Physics JETSCAPE collaboration receives $4 million NSF grant renewal
A multi-institutional study led by Wayne State University physicists and computer scientists will continue with a $4 million renewal grant from the National Science Foundation.
Researchers working on the JETSCAPE collaboration say the new funding will allow them to continue to study critical elements of high energy nuclear physics. The renewed grant will total more than $4 million over four years.
The collaboration consists of a multi-disciplinary team of physicists, computer scientists and statisticians from 13 institutions (UC Berkeley, Brookhaven National Lab, Duke, Kent State, Lawrence Berkeley National Lab, Lawrence Livermore National Lab, MIT, McGill, Oak Ridge National Lab., Ohio State, Tennessee, Texas A&M, and Wayne State). This elite team will create an open-source statistical and computational software to help scientists better understand high energy nuclear collisions.
Microseconds after the Big Bang, the temperature of the universe was over several trillion degrees celsius.
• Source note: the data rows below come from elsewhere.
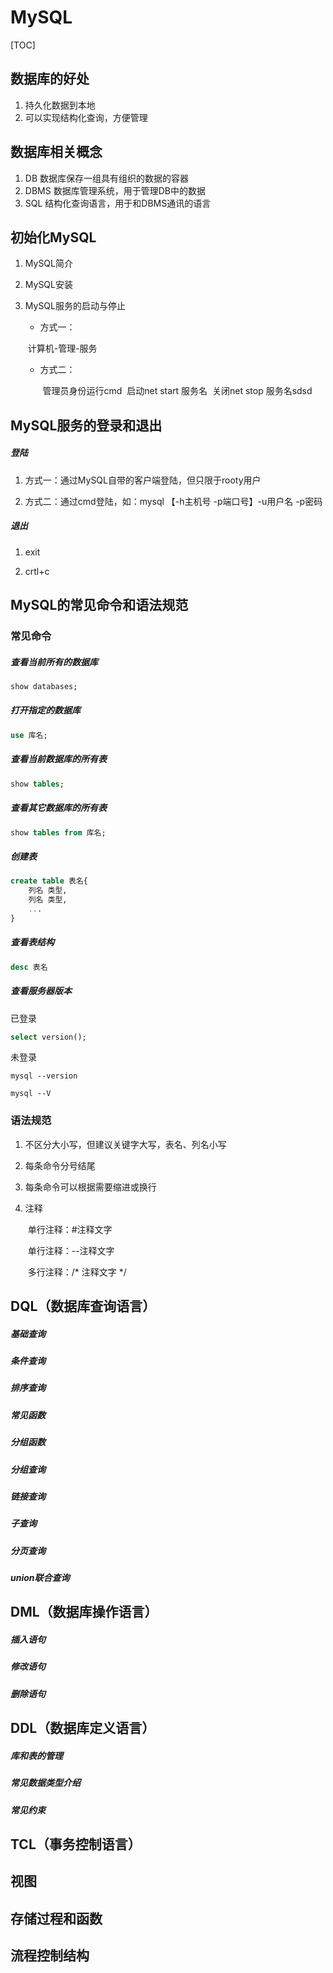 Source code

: # MySQL

[TOC]

## 数据库的好处

1. 持久化数据到本地
2. 可以实现结构化查询，方便管理

## 数据库相关概念

1. DB	数据库保存一组具有组织的数据的容器
2. DBMS	数据库管理系统，用于管理DB中的数据
3. SQL	结构化查询语言，用于和DBMS通讯的语言

## 初始化MySQL

1. MySQL简介

2. MySQL安装

3. MySQL服务的启动与停止

    - 方式一：

    ​	计算机-管理-服务

    - 方式二：

        ​	管理员身份运行cmd
        ​	启动net start 服务名
        ​	关闭net stop 服务名sdsd

## MySQL服务的登录和退出

##### 登陆

1. 方式一：通过MySQL自带的客户端登陆，但只限于rooty用户

2. 方式二：通过cmd登陆，如：mysql 【-h主机号 -p端口号】-u用户名 -p密码


##### 退出

 1. exit

 2. crtl+c

## MySQL的常见命令和语法规范

### 常见命令

##### 查看当前所有的数据库

```sql
show databases;
```

##### 打开指定的数据库

```sql
use 库名;
```

##### 查看当前数据库的所有表

```sql
show tables;
```

##### 查看其它数据库的所有表

```sql
show tables from 库名;
```

##### 创建表

```sql
create table 表名{
	列名 类型,
	列名 类型,
	...
}
```

##### 查看表结构

```sql
desc 表名
```

##### 查看服务器版本

已登录

```sql
select version();
```


未登录
```
mysql --version

mysql --V
```

### 语法规范

1. 不区分大小写，但建议关键字大写，表名、列名小写

2. 每条命令分号结尾

3. 每条命令可以根据需要缩进或换行

4. 注释

    ​	单行注释：#注释文字

    ​	单行注释：--注释文字

    ​	多行注释：/* 注释文字 */

## DQL（数据库查询语言）

##### 基础查询

##### 条件查询

##### 排序查询

##### 常见函数

##### 分组函数

##### 分组查询

##### 链接查询

##### 子查询

##### 分页查询

##### union联合查询


## DML（数据库操作语言）

##### 插入语句

##### 修改语句

##### 删除语句


## DDL（数据库定义语言）

##### 库和表的管理

##### 常见数据类型介绍

##### 常见约束


## TCL（事务控制语言）

## 视图

## 存储过程和函数

## 流程控制结构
At this temperature, protons and neutrons melt into a plasma of quarks and gluons called a Quark-Gluon Plasma (QGP). The exact internal structure and interactions within the QGP is still unknown. Experiments at the Large Hadron Collider at the European Center for Nuclear Research (CERN), collide large nuclei such as lead, at extreme energies, and achieve the compression necessary to produce exploding droplets of this exotic state of matter.
The JETSCAPE collaboration aims to better understand the dynamics of these collisions and the QGP with sophisticated computer simulations, where a variety of theoretical models can be explored in rigorous statistical comparisons with experimental data.
Wayne State physics professor and lead investigator Abhijit Majumder is one of the top experts in the development of theoretical techniques for understanding the dynamics of high-energy nuclear collisions.
"This renewal will allow the JETSCAPE tool to broaden and evolve into a much more elaborate simulator (which we refer to as X-SCAPE), which could be applied to a variety of future experiments, such as at FAIR in Germany and the Electron-Ion Collider at Brookhaven National Lab," says Majumder. "This will bring all high energy nuclear experiments under a single simulation umbrella, allowing for a cross-pollination of ideas between different experiments."